Atithi devo bhava (the guest is equivalent to God) Indian motto has pretty much brushed off towards the Canadian Trudeaus who are currently on a week-long trip to India. So what is India’s snub towards Canadian Prime Minister Justin Trudeau?
It is not uncommon to see Indian Prime Minister Narendra Modi head to airports to receive world leaders, and how can we forget about his famous bear-hug. The endless photo-ops, public rallies and hearty welcomes are rained down by the Indian PM from the moment any world leader sets their foot on the Indian soil. When Canadian PM Justin Trudeau along with his wife and kids, landed in India on February 17, they were welcomed with a warm typical namaste – just not from Modi, instead he just sent out his junior minister. No Modi hugs for Trudeau. Not even a welcome to India tweet from Modi. And it gets worse. When the photogenic Trudeaus visited the beautiful Taj Mahal – they were not even welcomed by a state minister, or a junior minister; just by district officials.
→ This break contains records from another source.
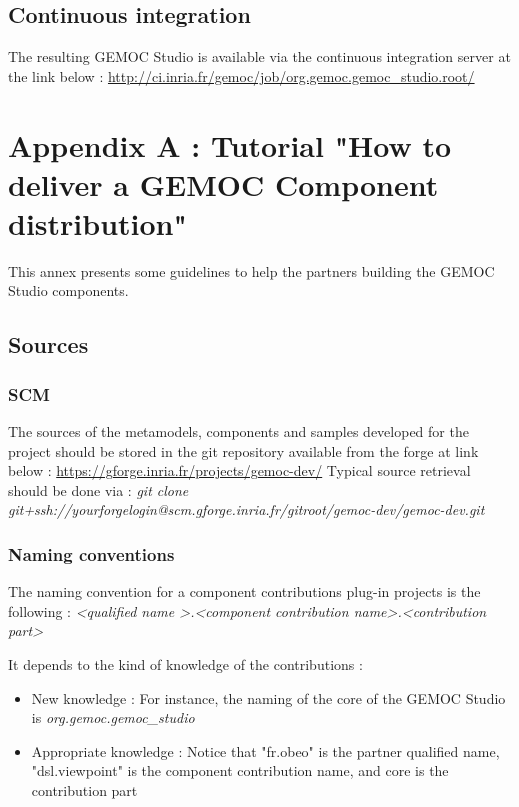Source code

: \documentclass{gemoc} %
\begin{document}
\section{Continuous integration}
The resulting GEMOC Studio is available via the continuous integration server at the link below :
\newline
\url {http://ci.inria.fr/gemoc/job/org.gemoc.gemoc_studio.root/}


\newpage
\chapter{Appendix A : Tutorial "How to deliver a GEMOC Component distribution"}
This annex presents some guidelines to help the partners building the GEMOC Studio components.
\section{Sources}
\subsection{SCM}
The sources of the metamodels, components and samples developed for the project should be stored in the git repository available from the forge at link below :\newline
\url{https://gforge.inria.fr/projects/gemoc-dev/}
\newline\newline
Typical source retrieval should be done via :\newline
\textit{git clone git+ssh://yourforgelogin@scm.gforge.inria.fr/gitroot/gemoc-dev/gemoc-dev.git}
\subsection{Naming conventions}
The naming convention for a component contributions plug-in projects is the following :
\newline
\textit{\textless qualified name \textgreater.\textless component contribution name\textgreater .\textless contribution part\textgreater }
\newline

It depends to the kind of knowledge of the contributions :
\begin{itemize}
	\item New knowledge : For instance, the naming of the core of the GEMOC Studio is \textit{org.gemoc.gemoc\_studio}
	\item Appropriate knowledge : Notice that "fr.obeo" is the partner qualified name, "dsl.viewpoint" is the component contribution name, and core is the contribution part
\end{itemize}
\end{document}
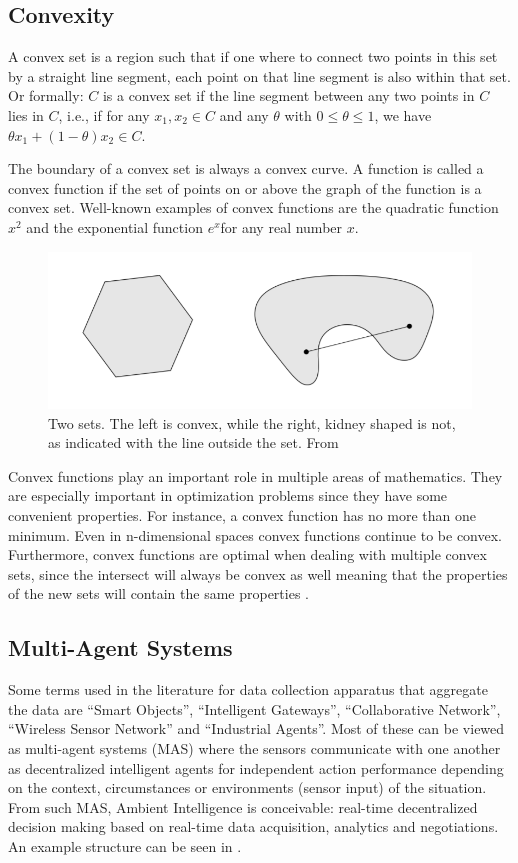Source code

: \subsection{Convexity}
\label{sec:convex}
A convex set is a region such that if one where to connect two points in this set by a straight line segment, each point on that line segment is also within that set. Or formally: $C$ is a convex set if the line segment between any two points in $C$ lies in $C$, i.e., if for any $x_1, x_2 \in C$ and any $\theta$ with $0 \leq \theta \leq 1$, we have $\theta x_1 + (1 - \theta )x_2 \in C$.

The boundary of a convex set is always a convex curve. A function is called a convex function if the set of points on or above the graph of the function is a convex set. Well-known examples of convex functions are the quadratic function $x^{2}$ and the exponential function $e^{x} $for any real number $x$.

\begin{figure}[h]
	\centering
	\includegraphics[width=0.7\linewidth]{img/convex}
	\caption{Two sets. The left is convex, while the right, kidney shaped is not, as indicated with the line outside the set. From \citep{boyd2004convex}}
	\label{fig:convex}
\end{figure}


Convex functions play an important role in multiple areas of mathematics. They are especially important in optimization problems since they have some convenient properties. For instance, a convex function has no more than one minimum. Even in n-dimensional spaces convex functions continue to be convex. Furthermore, convex functions are optimal when dealing with multiple convex sets, since the intersect will always be convex as well meaning that the properties of the new sets will contain the same properties  \citep{boyd2004convex}. 
\subsection{Multi-Agent Systems}

Some terms used in the literature for data collection apparatus that aggregate the data are ``Smart Objects'', ``Intelligent Gateways'', ``Collaborative Network'', ``Wireless Sensor Network'' and ``Industrial Agents''. Most of these can be viewed as multi-agent systems (MAS) where the sensors communicate with one another as decentralized intelligent agents for independent action performance depending on the context, circumstances or environments (sensor input) of the situation. From such MAS, Ambient Intelligence  is conceivable: real-time decentralized decision making based on real-time data acquisition, analytics and negotiations. An example structure can be seen in .

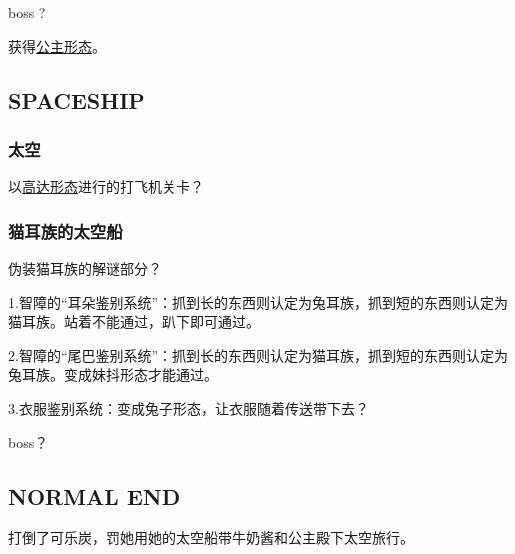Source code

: \documentclass{article}
\begin{document}
boss ?

获得\hyperref[costume_hime]{公主形态}。

\subsection{SPACESHIP}

\subsubsection{太空}

以\hyperref[costume_gundam]{高达形态}进行的打飞机关卡？

\subsubsection{猫耳族的太空船}

伪装猫耳族的解谜部分？

1.智障的“耳朵鉴别系统”：抓到长的东西则认定为兔耳族，抓到短的东西则认定为猫耳族。站着不能通过，趴下即可通过。

2.智障的“尾巴鉴别系统”：抓到长的东西则认定为猫耳族，抓到短的东西则认定为兔耳族。变成妹抖形态才能通过。

3.衣服鉴别系统：变成兔子形态，让衣服随着传送带下去？

boss？

\subsection{NORMAL END}

打倒了可乐炭，罚她用她的太空船带牛奶酱和公主殿下太空旅行。
\end{document}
In Ahmedabad, where other world leaders devoured pompous road shows along with Modi and a number of events – Trudeaus went on alone exploring Gujarat, wearing ethnic Indian clothes to visit a Hindu temple and Gandhi’s abode. So the Canadian Prime Minister, his wife and three children are pretty much wandering across the nation, like any casual tourist in India would. Also, Modi will be meeting Trudeau only toward the end of his week-long India visit. So what really is all the snubbing about? Answer: It has to do something with Sikhs.
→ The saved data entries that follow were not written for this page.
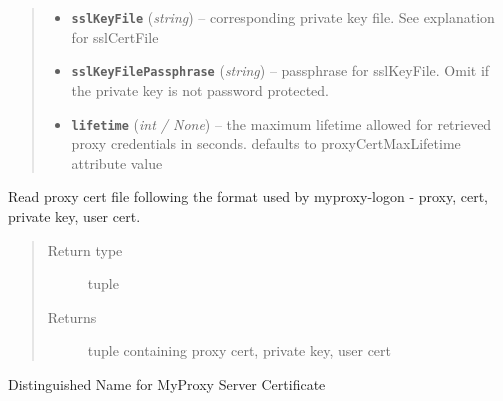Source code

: \documentclass[letterpaper,10pt,english]{sphinxmanual}
\begin{document}
\begin{fulllineitems}
\begin{fulllineitems}
\begin{quote}
\begin{description}
\begin{itemize}
\item {} 
\textbf{\texttt{sslKeyFile}} (\emph{string}) -- corresponding private key file.  See explanation for sslCertFile

\item {} 
\textbf{\texttt{sslKeyFilePassphrase}} (\emph{string}) -- passphrase for sslKeyFile.  Omit if the         private key is not password protected.

\item {} 
\textbf{\texttt{lifetime}} (\emph{int / None}) -- the maximum lifetime allowed for retrieved proxy credentials in seconds. defaults to proxyCertMaxLifetime attribute value

\end{itemize}

\end{description}\end{quote}

\end{fulllineitems}


\begin{fulllineitems}
\label{client:myproxy.client.MyProxyClient.readProxyFile}
Read proxy cert file following the format used by myproxy-logon - 
proxy, cert, private key, user cert.
\begin{quote}\begin{description}
\item[{Return type}] \leavevmode
tuple

\item[{Returns}] \leavevmode
tuple containing proxy cert, private key, user cert

\end{description}\end{quote}

\end{fulllineitems}


\begin{fulllineitems}
\label{client:myproxy.client.MyProxyClient.serverDN}
Distinguished Name for MyProxy Server Certificate

\end{fulllineitems}



\end{fulllineitems}
\end{document}
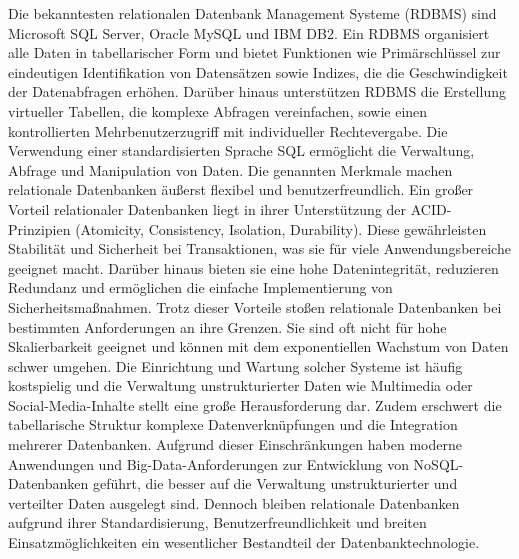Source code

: \newpage \noindent
Die bekanntesten relationalen Datenbank Management Systeme (RDBMS) sind Microsoft SQL Server, Oracle MySQL und IBM DB2. Ein RDBMS organisiert alle Daten in tabellarischer Form und bietet Funktionen wie Primärschlüssel zur eindeutigen Identifikation von Datensätzen sowie Indizes, die die Geschwindigkeit der Datenabfragen erhöhen. Darüber hinaus unterstützen RDBMS die Erstellung virtueller Tabellen, die komplexe Abfragen vereinfachen, sowie einen kontrollierten Mehrbenutzerzugriff mit individueller Rechtevergabe. Die Verwendung einer standardisierten Sprache SQL ermöglicht die Verwaltung, Abfrage und Manipulation von Daten. Die genannten Merkmale machen relationale Datenbanken äußerst flexibel und benutzerfreundlich. 
Ein großer Vorteil relationaler Datenbanken liegt in ihrer Unterstützung der ACID-Prinzipien (Atomicity, Consistency, Isolation, Durability). Diese gewährleisten Stabilität und Sicherheit bei Transaktionen, was sie für viele Anwendungsbereiche geeignet macht. Darüber hinaus bieten sie eine hohe Datenintegrität, reduzieren Redundanz und ermöglichen die einfache Implementierung von Sicherheitsmaßnahmen.  Trotz dieser Vorteile stoßen relationale Datenbanken bei bestimmten Anforderungen an ihre Grenzen. Sie sind oft nicht für hohe Skalierbarkeit geeignet und können mit dem exponentiellen Wachstum von Daten schwer umgehen. Die Einrichtung und Wartung solcher Systeme ist häufig kostspielig und die Verwaltung unstrukturierter Daten wie Multimedia oder Social-Media-Inhalte stellt eine große Herausforderung dar. Zudem erschwert die tabellarische Struktur komplexe Datenverknüpfungen und die Integration mehrerer Datenbanken.
Aufgrund dieser Einschränkungen haben moderne Anwendungen und Big-Data-Anforderungen zur Entwicklung von NoSQL-Datenbanken geführt, die besser auf die Verwaltung unstrukturierter und verteilter Daten ausgelegt sind. Dennoch bleiben relationale Datenbanken aufgrund ihrer Standardisierung, Benutzerfreundlichkeit und breiten Einsatzmöglichkeiten ein wesentlicher Bestandteil der Datenbanktechnologie.  \citep{relationalDatabase}  \citep{9677042}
Canada is filled with million Indians, especially Sikhs and they make up a significant amount of vote-bank share in the country. For Trudeau particularly, the Sikhs have formed a voting bloc and they are part of the Canadian PM’s cabinet. But India, on the other hand, has been alleging Canada for sheltering Sikh separatists who would like to see Indian Punjab separated from India into the state of Khalistan. To spine the accusations, some Sikh Gurudwaras in Canada have also barred the entry of Indian diplomats, the Canadian government supported Khalsa Day celebrations and then, all the history of the Khalistan movement in 1980s.
Now India wants Trudeau to publicly distance himself from Sikh separatists because India somehow fears that the sort of thing which Canada is doing, could re-ignite Sikh extremism in Indian Punjab. On the other hand, the guy can’t shun the community that numbers up to half a million – forming the largest ethnic group among Indian-origin Canadians. While it is true that during the trip, Trudeau publicly affirmed Canada’s commitment towards “the unity and integrity of India”. But he also talked about India’s diversity and pluralism, which could be interpreted by the Canadian Sikhs as Trudeau having given a clear message to India. So the aim of snub from New Delhi is to impose pressure on the Canadians and make them decide a clearer side. Trudeau clearly will have to pick a side. I mean, how Canada would act if India supported the Quebec separatists? We can imagine the situation, right? So that applies both ways.